LAHORE: Chairman Pakistan Cricket Board Najam Sethi has demanded that his side’s 2023 Men’s Cricket World Cup games are moved out of host country India if their arch-rivals refuse to travel to Pakistan for the Asia Cup in September.
According to a Cricbuzz report, the 48 matches of the ICC Men’s World Cup 2023 will be played between October 5 and November 19 across 12 venues in India. The event is set to begin on October 5 with a match between England and New Zealand in Ahmedabad – in other words, a team-and-venue encore of the 1996 WC edition.
Hosts India will play their first match against Australia in Chennai. On October 15, they will host arch rivals Pakistan in Ahmedabad, which will also host the final, on November 19.
The venues to feature ICC World Cup 2023 matches are Delhi, Dharamsala, Chennai, Hyderabad, Bengaluru, Guwahati, Indore, Kolkata, Mumbai, Rajkot, and Raipur while at least one of the two semi-finals may be played in Mumbai.
How to accommodate Pakistan appears to be at the heart of the crisis, with the nuclear-armed neighbours – both of them cricket-obsessed, but who have fought multiple wars since independence from Britain in 1947 – mired in diplomatic disputes.
Pakistan is itself hosting the Asia Cup, another 50-over tournament, in September, in which India normally participates. But the BCCI – the world’s richest and most powerful cricket body – has refused to travel to Pakistan for several years citing both the diplomatic tensions and the country’s challenging security situation.
It wants its Asia Cup games moved out of Pakistan – and Pakistan Cricket Board chairman Najam Sethi has demanded a reciprocal arrangement for the World Cup in an interview with The Indian Express newspaper on Friday.

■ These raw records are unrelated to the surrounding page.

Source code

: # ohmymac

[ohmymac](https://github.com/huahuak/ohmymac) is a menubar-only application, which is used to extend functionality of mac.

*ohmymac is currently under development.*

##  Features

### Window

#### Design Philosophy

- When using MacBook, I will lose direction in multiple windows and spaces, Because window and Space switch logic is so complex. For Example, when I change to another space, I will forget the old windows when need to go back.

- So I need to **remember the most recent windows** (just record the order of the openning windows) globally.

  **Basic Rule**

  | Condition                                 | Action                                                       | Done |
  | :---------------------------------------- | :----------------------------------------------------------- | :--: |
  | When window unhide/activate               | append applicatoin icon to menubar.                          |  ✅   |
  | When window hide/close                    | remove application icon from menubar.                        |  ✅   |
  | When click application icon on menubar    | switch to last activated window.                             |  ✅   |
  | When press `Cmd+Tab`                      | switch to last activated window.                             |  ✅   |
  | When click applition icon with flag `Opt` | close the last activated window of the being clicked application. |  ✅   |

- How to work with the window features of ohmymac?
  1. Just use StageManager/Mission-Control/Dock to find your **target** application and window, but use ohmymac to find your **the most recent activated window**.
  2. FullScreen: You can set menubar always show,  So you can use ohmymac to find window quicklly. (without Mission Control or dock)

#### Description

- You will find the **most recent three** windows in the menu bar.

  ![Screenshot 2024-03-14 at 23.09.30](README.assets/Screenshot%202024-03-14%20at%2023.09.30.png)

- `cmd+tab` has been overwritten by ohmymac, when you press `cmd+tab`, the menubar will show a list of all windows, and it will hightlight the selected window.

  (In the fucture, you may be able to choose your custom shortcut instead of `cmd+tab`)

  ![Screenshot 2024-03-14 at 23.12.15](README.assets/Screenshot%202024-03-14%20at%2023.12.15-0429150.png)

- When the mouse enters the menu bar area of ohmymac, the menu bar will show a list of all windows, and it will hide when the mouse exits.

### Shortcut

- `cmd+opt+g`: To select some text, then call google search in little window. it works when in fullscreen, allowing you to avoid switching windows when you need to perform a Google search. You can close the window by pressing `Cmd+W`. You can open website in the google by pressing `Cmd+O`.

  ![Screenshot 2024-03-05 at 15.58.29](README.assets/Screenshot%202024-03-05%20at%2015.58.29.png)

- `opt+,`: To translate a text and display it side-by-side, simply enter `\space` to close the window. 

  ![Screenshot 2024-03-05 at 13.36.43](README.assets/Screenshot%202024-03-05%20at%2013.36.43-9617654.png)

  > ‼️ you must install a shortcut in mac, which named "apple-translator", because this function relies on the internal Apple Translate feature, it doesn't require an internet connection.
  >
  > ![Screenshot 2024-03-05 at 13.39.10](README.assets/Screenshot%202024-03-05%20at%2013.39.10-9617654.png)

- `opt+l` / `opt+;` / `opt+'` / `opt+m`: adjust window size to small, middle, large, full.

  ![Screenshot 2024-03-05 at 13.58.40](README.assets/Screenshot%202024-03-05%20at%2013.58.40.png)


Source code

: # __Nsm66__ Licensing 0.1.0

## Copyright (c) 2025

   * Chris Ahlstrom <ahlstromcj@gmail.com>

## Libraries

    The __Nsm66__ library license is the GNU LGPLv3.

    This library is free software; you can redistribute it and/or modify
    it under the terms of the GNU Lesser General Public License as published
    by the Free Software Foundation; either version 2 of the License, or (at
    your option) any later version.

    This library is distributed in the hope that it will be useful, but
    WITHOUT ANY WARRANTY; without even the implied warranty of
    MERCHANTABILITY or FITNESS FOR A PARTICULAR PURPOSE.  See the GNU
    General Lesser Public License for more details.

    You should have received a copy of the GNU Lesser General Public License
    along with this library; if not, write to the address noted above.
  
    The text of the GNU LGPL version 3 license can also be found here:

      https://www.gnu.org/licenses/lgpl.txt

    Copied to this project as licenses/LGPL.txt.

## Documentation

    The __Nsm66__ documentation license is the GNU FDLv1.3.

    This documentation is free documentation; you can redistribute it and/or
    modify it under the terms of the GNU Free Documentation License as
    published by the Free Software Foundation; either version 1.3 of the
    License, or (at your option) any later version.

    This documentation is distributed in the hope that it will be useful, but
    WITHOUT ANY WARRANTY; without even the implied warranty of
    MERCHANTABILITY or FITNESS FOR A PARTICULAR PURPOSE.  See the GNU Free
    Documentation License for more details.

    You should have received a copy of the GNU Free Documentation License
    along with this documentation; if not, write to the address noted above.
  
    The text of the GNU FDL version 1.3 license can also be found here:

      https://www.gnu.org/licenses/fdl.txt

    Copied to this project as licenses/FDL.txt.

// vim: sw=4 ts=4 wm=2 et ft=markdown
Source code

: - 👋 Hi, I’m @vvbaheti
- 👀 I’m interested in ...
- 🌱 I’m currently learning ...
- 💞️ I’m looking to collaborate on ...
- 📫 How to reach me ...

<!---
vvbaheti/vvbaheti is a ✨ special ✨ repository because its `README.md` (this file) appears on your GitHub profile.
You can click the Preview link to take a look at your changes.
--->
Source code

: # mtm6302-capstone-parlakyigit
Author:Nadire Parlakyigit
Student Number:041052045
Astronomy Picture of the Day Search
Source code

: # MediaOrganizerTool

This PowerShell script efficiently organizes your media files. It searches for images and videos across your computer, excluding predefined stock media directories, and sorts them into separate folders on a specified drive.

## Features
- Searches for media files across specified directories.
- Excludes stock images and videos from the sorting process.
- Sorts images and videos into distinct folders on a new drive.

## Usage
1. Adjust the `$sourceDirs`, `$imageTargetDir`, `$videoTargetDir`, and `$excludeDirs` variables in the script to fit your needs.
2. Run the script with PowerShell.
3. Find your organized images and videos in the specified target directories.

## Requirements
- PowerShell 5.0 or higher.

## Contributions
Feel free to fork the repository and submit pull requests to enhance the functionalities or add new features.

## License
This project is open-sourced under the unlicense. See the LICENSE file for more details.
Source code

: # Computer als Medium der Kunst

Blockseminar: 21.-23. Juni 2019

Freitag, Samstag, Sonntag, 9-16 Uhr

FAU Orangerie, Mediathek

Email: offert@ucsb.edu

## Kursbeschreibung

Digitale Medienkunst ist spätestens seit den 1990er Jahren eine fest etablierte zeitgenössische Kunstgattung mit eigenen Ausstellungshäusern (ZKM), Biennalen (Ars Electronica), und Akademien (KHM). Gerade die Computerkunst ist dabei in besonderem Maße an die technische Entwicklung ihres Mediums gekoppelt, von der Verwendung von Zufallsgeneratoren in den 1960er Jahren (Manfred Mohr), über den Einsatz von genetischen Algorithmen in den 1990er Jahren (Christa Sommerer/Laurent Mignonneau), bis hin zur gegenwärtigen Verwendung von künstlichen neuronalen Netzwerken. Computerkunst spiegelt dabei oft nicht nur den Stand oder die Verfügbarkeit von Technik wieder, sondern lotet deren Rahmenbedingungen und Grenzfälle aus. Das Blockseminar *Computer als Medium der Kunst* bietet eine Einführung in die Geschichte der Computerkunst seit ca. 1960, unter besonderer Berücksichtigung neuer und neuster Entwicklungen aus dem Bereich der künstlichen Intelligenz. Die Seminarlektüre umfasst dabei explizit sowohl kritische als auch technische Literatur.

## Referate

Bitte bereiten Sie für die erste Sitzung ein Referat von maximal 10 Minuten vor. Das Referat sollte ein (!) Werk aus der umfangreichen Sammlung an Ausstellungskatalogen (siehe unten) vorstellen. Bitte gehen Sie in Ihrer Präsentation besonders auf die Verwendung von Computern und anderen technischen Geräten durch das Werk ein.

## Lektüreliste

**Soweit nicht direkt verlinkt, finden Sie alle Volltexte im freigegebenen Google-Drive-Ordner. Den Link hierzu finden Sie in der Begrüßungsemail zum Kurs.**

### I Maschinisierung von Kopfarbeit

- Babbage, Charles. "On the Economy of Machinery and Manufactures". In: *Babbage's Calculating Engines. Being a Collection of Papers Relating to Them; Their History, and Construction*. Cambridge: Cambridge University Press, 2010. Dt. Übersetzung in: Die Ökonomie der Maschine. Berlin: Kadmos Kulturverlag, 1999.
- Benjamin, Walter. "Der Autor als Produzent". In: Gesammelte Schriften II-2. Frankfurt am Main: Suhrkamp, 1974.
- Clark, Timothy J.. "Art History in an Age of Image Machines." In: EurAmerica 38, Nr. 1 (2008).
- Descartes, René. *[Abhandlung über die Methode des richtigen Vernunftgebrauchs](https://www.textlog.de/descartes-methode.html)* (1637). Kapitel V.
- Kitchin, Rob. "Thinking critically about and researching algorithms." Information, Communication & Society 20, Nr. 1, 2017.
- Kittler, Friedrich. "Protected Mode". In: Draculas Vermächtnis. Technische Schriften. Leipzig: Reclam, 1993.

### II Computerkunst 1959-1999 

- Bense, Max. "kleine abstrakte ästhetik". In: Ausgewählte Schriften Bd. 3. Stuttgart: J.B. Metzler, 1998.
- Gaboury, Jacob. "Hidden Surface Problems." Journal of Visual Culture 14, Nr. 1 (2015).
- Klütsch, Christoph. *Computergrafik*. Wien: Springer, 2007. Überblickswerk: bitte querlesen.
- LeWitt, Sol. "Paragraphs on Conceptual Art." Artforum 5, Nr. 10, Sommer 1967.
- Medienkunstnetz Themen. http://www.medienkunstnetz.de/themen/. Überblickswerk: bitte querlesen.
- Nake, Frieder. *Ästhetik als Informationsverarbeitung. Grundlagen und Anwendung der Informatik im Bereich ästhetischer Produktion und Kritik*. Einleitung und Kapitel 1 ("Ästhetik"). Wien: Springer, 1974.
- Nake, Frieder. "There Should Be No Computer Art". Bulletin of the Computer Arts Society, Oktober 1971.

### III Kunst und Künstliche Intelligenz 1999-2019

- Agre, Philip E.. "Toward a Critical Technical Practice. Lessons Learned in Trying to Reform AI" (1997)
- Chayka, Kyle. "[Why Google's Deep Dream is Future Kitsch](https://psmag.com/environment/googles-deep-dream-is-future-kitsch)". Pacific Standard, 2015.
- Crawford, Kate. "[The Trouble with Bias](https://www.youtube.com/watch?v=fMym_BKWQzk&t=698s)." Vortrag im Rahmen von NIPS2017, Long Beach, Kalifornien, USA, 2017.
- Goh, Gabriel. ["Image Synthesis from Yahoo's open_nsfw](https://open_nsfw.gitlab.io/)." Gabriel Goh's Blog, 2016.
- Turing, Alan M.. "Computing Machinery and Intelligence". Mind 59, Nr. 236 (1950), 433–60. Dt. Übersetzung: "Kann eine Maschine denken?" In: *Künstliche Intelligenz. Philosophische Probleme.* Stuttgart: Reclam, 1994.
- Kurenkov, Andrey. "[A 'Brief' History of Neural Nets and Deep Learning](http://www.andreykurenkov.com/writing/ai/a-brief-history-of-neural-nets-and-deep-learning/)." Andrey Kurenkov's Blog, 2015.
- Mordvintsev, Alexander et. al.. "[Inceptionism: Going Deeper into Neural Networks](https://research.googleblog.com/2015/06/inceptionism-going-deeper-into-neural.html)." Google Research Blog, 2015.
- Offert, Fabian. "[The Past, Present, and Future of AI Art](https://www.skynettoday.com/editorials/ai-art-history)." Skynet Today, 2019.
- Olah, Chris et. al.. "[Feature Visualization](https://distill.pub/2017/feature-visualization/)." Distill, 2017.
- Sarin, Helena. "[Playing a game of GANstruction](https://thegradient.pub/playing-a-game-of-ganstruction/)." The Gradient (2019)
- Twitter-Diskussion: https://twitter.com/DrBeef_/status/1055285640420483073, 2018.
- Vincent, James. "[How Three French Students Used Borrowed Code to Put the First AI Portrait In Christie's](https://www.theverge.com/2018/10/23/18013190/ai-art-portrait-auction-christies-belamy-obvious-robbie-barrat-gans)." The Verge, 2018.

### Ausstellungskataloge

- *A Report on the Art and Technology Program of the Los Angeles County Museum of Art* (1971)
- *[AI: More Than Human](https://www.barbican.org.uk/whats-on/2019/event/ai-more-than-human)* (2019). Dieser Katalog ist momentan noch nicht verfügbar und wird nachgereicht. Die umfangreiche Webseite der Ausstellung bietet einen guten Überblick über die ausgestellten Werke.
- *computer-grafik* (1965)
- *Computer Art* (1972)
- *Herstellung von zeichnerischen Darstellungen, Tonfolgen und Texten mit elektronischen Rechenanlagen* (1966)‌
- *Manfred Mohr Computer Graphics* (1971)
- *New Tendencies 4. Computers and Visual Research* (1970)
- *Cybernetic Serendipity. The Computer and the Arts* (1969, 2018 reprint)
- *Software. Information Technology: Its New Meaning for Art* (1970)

“If India now wants to have a neutral venue and accepts the hybrid model, then we’ll use the same hybrid model in the World Cup,” he said. Pakistan would be willing to play their World Cup games in Bangladesh or any other venue acceptable to India, he said, calling it “a model that goes forward and resolves this political logjam” between the two countries. The BCCI is headed by Jay Shah, the son of India’s powerful home minister Amit Shah.
But Sethi, a former journalist turned cricket administrator, called on the Indian cricket body to “stand up” to New Delhi and insist on being allowed to travel to Pakistan as “it cannot cite security as an issue anymore”. There was no immediate reaction from the BCCI to Sethi’s comments.